While you may ho-hum all of this, what we’re doing in space is preparation for whatever might happen in the earth’s future, most of which these days centers on issues of overpopulation and so-called “climate change.” But that’s a topic for another day.
So it is November 14, Monday afternoon, and my wife and I are returning from the Kennedy Space Center, driving north up Florida Route 1 toward Titusville. The Artemis 1 rocket was going to be launched just after midnight, at precisely 1:08 Tuesday morning. We had seen the Artemis being fueled while at the KSC and were looking forward to watching the launch, even though it would keep us awake far into the night. Now, the Indian River flows between the continental land mass and Merritt Island which is where Kennedy Space Center is located, so any spot beside the would be good.
I’d been following the Artemis 1, this biggest and most powerful rocket on earth, for four or five years. My neighbor and friend across the street works in the space industry and had been close to the action pretty much from the get-go, so he had fed me regular portions of unclassified info. But this wasn’t my first time watching a rocket go up; I’d seen several SpaceX Falcons and the Falcon 9, which is a big rocket itself. We both knew it would not only be something to see, but something we would hear, and feel, because these rockets mightily shake the earth. We would not be disappointed.

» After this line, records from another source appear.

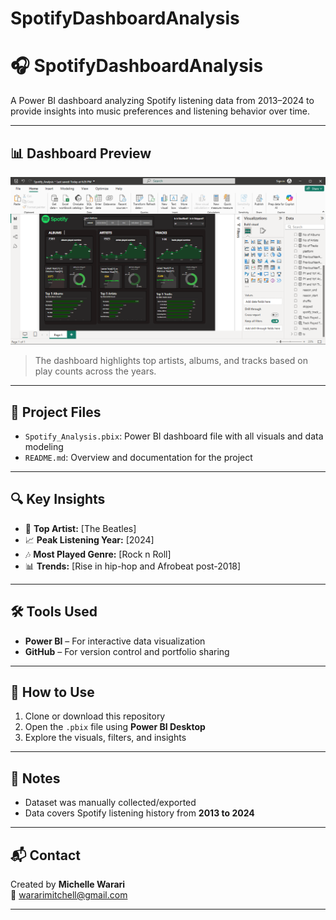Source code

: # SpotifyDashboardAnalysis
# 🎧 SpotifyDashboardAnalysis

A Power BI dashboard analyzing Spotify listening data from 2013–2024 to provide insights into music preferences and listening behavior over time.

---

## 📊 Dashboard Preview

![Dashboard Screenshot](images/Spotify-Dashboard.PNG)

> The dashboard highlights top artists, albums, and tracks based on play counts across the years.

---

## 📁 Project Files

- `Spotify_Analysis.pbix`: Power BI dashboard file with all visuals and data modeling
- `README.md`: Overview and documentation for the project

---

## 🔍 Key Insights

- 🎤 **Top Artist:** [The Beatles]
- 📈 **Peak Listening Year:** [2024]
- 🎶 **Most Played Genre:** [Rock n Roll]
- 📊 **Trends:** [Rise in hip-hop and Afrobeat post-2018]


---

## 🛠 Tools Used

- **Power BI** – For interactive data visualization
- **GitHub** – For version control and portfolio sharing

---

## 🚀 How to Use

1. Clone or download this repository
2. Open the `.pbix` file using **Power BI Desktop**
3. Explore the visuals, filters, and insights

---

## 📌 Notes

- Dataset was manually collected/exported
- Data covers Spotify listening history from **2013 to 2024**

---

## 📬 Contact

Created by **Michelle Warari**  
📧 wararimitchell@gmail.com  

---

Having viewed a few launches from the Shiloh’s Restaurant parking lot, I homed in on it – but they were charging $30 to park your car to view the launch. (Most of the time I’d ridden my bike there.) We’d passed another pullover charging $40! After a quick economic what-if analysis, we determined it was an OK deal for the two of us, $15 apiece, plus we’d have dinner at Shiloh’s, plus we could sit in the car to watch while we waited for the rocket to take off – which is never a sure thing. The Artemis launch had been scrubbed three times before.
We headed into the restaurant around 6PM, and had a wonderful dinner, which we dragged out until the restaurant closed at 9. Then we hung out in the bar for another hour and a half before going out to sit in our car and await the launch – with fingers crossed. I listened to old time radio dramas on SiriusXM while my wife snoozed and pretty soon it was nearly time. The parking lot was full of cars and people were everywhere along the river’s edge, many with cameras or telescopes. We got into conversations with several of them. I like to watch the countdowns and launches on my phone but was having a lot of trouble connecting to the Internet, for the simple reason a massive number of people were also trying to do the same thing, but we live humans kept each other abreast with the action. Fortunately, us viewers created our own human network, shouting out updates to one another.

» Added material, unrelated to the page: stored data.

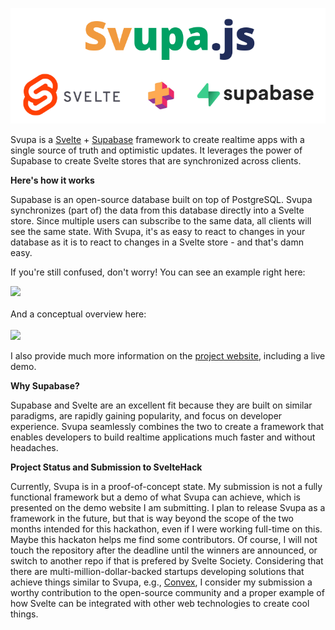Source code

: <a href="https://svupa.vercel.app/">
<p  align="center">
<img src="./header.png">
</p>
</a>

Svupa is a [Svelte](https://svelte.dev/) + [Supabase](https://supabase.com/) framework to create realtime apps with a single source of truth and optimistic updates. It leverages the power of Supabase to create Svelte stores that are synchronized across clients.


<b>Here's how it works</b><br>

Supabase is an open-source database built on top of PostgreSQL. Svupa synchronizes (part of) the data from this database directly into a Svelte store. Since multiple users can subscribe to the same data, all clients will see the same state. With Svupa, it's as easy to react to changes in your database as it is to react to changes in a Svelte store - and that's damn easy.


If you're still confused, don't worry! You can see an example right here:

<img src="https://svupa.vercel.app/demo_hero.gif"><br><br>
And a conceptual overview here:
<br><br>
<img src="https://svupa.vercel.app/concept.png"><br>

I also provide much more information on the <a href="https://svupa.vercel.app/">project website</a>, including a live demo.

<b>Why Supabase?</b><br>

Supabase and Svelte are an excellent fit because they are built on similar paradigms, are rapidly gaining popularity, and focus on developer experience. Svupa seamlessly combines the two to create a framework that enables developers to build realtime applications much faster and without headaches.

<b>Project Status and Submission to SvelteHack</b><br>

Currently, Svupa is in a proof-of-concept state. My submission is not a fully functional framework but a demo of what Svupa can achieve, which is presented on the demo website I am submitting. I plan to release Svupa as a framework in the future, but that is way beyond the scope of the two months intended for this hackathon, even if I were working full-time on this. Maybe this hackaton helps me find some contributors. Of course, I will not touch the repository after the deadline until the winners are announced, or switch to another repo if that is prefered by Svelte Society. Considering that there are multi-million-dollar-backed startups developing solutions that achieve things similar to Svupa, e.g., <a href="https://www.convex.dev">Convex</a>, I consider my submission a worthy contribution to the open-source community and a proper example of how Svelte can be integrated with other web technologies to create cool things.
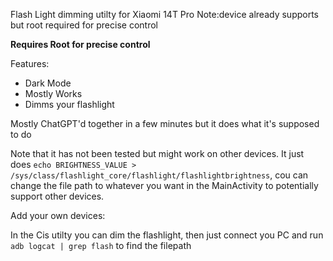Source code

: Flash Light dimming utilty for Xiaomi 14T Pro Note:device already supports but root required for precise control

**Requires Root for precise control**

Features:
- Dark Mode
- Mostly Works
- Dimms your flashlight

Mostly ChatGPT'd together in a few minutes but it does what it's supposed to do

Note that it has not been tested but might work on other devices. It just does `echo BRIGHTNESS_VALUE > /sys/class/flashlight_core/flashlight/flashlightbrightness`, cou can change the file path to whatever you want in the MainActivity to potentially support other devices.

Add your own devices:

In the Cis utilty you can dim the flashlight, then just connect you PC and run `adb logcat | grep flash` to find the filepath

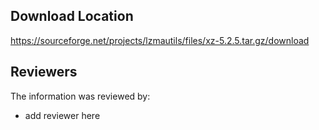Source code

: ## Download Location

https://sourceforge.net/projects/lzmautils/files/xz-5.2.5.tar.gz/download

## Reviewers

The information was reviewed by:

* add reviewer here
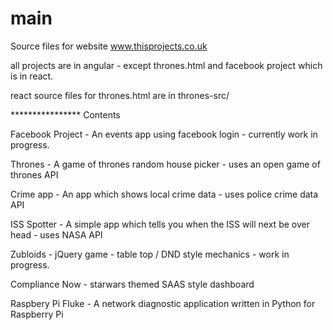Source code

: # main

Source files for website www.thisprojects.co.uk

all projects are in angular - except thrones.html and facebook project which is in react.

react source files for thrones.html are in thrones-src/

**************** Contents

Facebook Project - An events app using facebook login - currently work in progress. 

Thrones - A game of thrones random house picker - uses an open game of thrones API 

Crime app - An app which shows local crime data - uses police crime data API

ISS Spotter - A simple app which tells you when the ISS will next be over head - uses NASA API

Zubloids - jQuery game - table top / DND style mechanics - work in progress. 

Compliance Now - starwars themed SAAS style dashboard 

Raspbery Pi Fluke - A network diagnostic application written in Python for Raspberry Pi 





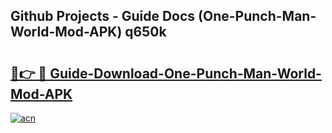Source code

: ## Github Projects - Guide Docs (One-Punch-Man-World-Mod-APK) q650k

# <h2><a href="https://apkcomod.com?title=One-Punch-Man-World-Mod-APK">🔗👉 🔴 Guide-Download-One-Punch-Man-World-Mod-APK </a></h2>

[![acn](https://github.com/user-attachments/assets/0f9c940e-d8b0-45ae-aac7-cd30a18b3e1c)](https://apkcomod.com?title=One-Punch-Man-World-Mod-APK)
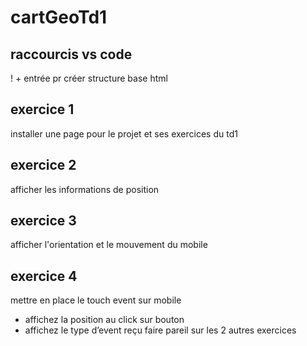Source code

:# cartGeoTd1

## raccourcis vs code
! + entrée pr créer structure base html

## exercice 1
installer une page pour le projet et ses exercices du td1

## exercice 2
afficher les informations de position

## exercice 3
afficher l'orientation et le mouvement du mobile

## exercice 4
mettre en place le touch event sur mobile
 - affichez la position au click sur bouton
 - affichez le type d’event reçu
faire pareil sur les 2 autres exercices

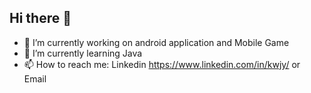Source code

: ## Hi there 👋

<!--
**kirroko/kirroko** is a ✨ _special_ ✨ repository because its `README.md` (this file) appears on your GitHub profile.

Here are some ideas to get you started:
-->
- 🔭 I’m currently working on android application and Mobile Game
- 🌱 I’m currently learning Java
- 📫 How to reach me: Linkedin https://www.linkedin.com/in/kwjy/ or Email
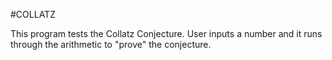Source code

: #COLLATZ

This program tests the Collatz Conjecture. User inputs a number and it runs through the arithmetic to "prove" the conjecture.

Minutes from blastoff, the launch was put on hold. We didn’t know why, but we decided to wait it out. You never know about these things. One I watched was scrubbed because the wind up 250 miles above the ground was blowing like crazy, which would have diverted the rocket’s flight. Well, this one was just a delay of only 45 minutes and with rocket-engine light as bright as the sun, there went Artemis off into space, which you can see in this video link from Space.com.
A few days later, we had breakfast with our neighbors and in due course I had to ask him if he knew what had caused the delay. Of course he knew, and he told me. But I can’t tell you, for the usual reason. Suffice to say there are an awful lot of systems and moving parts to a rocket launch? It could be a big something wrong, like Challenger, or something so minor you had to wonder. But these space program engineers won’t let a rocket go up unless everything is five by five.
Which is their way of saying it has to be a hundred percent perfect. And that night, the Artemis flight was a beautiful thing indeed.